The unanimous verdict in the U.S. District Court for the Northern District of Ohio found Sony liable for breach of a 1998 settlement agreement.

Meat Loaf became a rock icon in the late 1970s with the help of Popovich and his partners, who settled a royalty dispute with Sony Music in 1998.

As part of that settlement, Sony agreed to include the logo in a specific way on "all forms and configurations of the masters," says Popovich's attorney David Webster of Webster Kvale in Cleveland. These masters included 25 recordings such as "Bat Out of Hell" and "Dead Ringer."

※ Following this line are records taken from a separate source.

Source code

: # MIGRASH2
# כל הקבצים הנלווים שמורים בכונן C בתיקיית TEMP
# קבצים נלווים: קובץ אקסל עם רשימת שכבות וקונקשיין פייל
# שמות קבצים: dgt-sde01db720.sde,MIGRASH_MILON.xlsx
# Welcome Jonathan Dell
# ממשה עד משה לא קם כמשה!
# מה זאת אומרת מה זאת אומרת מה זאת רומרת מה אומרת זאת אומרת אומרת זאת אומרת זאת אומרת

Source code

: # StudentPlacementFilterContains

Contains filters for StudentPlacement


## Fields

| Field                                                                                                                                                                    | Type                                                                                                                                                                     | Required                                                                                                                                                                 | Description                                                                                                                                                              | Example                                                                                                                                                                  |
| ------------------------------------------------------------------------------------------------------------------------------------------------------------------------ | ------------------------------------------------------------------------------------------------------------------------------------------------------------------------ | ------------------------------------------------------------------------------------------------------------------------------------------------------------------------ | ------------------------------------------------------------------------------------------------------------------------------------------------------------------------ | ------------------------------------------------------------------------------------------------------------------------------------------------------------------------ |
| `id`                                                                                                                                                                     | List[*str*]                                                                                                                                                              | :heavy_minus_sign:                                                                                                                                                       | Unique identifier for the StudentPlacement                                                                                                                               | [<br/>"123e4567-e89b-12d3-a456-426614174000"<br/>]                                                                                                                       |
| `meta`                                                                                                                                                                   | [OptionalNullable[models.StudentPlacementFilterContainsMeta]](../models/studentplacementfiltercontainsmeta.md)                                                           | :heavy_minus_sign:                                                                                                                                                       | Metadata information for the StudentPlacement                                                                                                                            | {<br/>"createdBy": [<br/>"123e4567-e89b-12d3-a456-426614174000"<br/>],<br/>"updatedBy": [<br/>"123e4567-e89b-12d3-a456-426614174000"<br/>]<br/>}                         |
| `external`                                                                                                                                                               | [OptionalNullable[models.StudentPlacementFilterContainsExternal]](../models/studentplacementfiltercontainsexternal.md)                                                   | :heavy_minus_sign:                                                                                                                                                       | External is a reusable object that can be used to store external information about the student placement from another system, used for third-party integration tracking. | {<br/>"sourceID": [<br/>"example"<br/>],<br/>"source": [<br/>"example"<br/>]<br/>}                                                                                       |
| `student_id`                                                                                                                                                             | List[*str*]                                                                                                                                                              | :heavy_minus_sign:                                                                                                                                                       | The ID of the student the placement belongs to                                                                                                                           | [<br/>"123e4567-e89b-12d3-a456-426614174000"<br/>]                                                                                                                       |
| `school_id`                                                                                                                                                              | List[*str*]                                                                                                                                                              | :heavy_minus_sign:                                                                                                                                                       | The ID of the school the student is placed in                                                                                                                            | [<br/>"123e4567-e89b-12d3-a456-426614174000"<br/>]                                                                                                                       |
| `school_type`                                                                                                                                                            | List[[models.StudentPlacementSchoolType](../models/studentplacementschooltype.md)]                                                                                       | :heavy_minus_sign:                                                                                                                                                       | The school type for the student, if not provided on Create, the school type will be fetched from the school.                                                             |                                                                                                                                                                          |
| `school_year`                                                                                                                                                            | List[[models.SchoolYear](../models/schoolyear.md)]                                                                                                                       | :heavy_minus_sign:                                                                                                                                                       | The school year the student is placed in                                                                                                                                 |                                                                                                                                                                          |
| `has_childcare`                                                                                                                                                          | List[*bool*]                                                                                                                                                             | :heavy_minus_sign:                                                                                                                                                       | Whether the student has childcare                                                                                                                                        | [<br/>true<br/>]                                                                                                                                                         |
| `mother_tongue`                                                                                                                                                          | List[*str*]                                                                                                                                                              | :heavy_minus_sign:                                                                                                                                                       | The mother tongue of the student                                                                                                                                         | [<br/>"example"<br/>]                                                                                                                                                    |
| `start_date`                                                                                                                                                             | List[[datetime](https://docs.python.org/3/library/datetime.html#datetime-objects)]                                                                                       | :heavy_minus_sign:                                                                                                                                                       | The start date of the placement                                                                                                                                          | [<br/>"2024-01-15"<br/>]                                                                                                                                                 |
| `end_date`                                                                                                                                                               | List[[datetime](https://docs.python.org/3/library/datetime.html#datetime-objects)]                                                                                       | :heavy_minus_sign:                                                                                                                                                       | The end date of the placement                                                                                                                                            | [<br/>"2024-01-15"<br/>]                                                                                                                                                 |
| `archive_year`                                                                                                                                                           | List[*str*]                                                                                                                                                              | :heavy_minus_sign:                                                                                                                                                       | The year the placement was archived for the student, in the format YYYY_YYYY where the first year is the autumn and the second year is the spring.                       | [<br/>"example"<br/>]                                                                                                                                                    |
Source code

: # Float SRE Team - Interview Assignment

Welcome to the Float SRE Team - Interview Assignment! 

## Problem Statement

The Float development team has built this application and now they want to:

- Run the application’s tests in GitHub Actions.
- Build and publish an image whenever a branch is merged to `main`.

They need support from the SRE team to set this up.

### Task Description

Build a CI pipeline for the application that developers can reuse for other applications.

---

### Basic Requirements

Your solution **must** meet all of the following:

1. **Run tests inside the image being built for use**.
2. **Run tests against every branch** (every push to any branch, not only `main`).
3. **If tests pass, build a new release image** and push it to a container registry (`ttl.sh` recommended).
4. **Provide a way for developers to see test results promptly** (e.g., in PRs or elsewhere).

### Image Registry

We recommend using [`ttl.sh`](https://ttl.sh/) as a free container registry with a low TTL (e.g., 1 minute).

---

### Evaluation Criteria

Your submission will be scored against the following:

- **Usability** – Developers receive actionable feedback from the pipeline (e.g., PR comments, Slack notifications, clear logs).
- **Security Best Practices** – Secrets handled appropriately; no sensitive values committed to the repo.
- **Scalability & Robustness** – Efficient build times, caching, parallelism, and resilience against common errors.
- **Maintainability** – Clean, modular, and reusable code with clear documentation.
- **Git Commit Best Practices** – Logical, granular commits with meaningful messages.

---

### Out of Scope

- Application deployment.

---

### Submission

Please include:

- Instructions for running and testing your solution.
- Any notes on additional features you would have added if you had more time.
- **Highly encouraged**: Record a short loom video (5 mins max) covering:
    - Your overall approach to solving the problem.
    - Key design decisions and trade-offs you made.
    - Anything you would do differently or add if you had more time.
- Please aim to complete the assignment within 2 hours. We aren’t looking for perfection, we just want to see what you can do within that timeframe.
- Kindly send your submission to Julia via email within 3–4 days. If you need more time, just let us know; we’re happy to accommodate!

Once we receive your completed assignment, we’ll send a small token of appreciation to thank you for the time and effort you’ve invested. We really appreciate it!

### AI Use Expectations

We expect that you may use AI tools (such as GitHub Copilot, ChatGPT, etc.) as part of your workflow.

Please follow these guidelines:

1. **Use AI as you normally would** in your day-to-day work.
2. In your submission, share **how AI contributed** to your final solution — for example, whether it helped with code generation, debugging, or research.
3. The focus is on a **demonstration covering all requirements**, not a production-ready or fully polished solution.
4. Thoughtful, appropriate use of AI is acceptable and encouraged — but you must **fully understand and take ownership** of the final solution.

The industry custom and practice in artists' contracts is for the parties to agree that failure to include a logo on records is not a material breach of contract, with the label agreeing to then include the logo on future pressings. Logos are rarely included on compilations.

Yet Webster says the settlement agreement was a "truly unique agreement" that included hard-fought language to include it with all releases. He says about 10 million compilations failed to include the logo.

Among the witnesses who testified for Popovich to explain the contract terms and the value of a logo were former CBS Records chief Walter Yetnikoff and former Capitol Records president David Berman.

The jury decided that failure to include the logo was worth $5,057,916.

Nathaniel Brown, VP media relations for Sony BMG, says the company disagrees with the result and plans to appeal the verdict.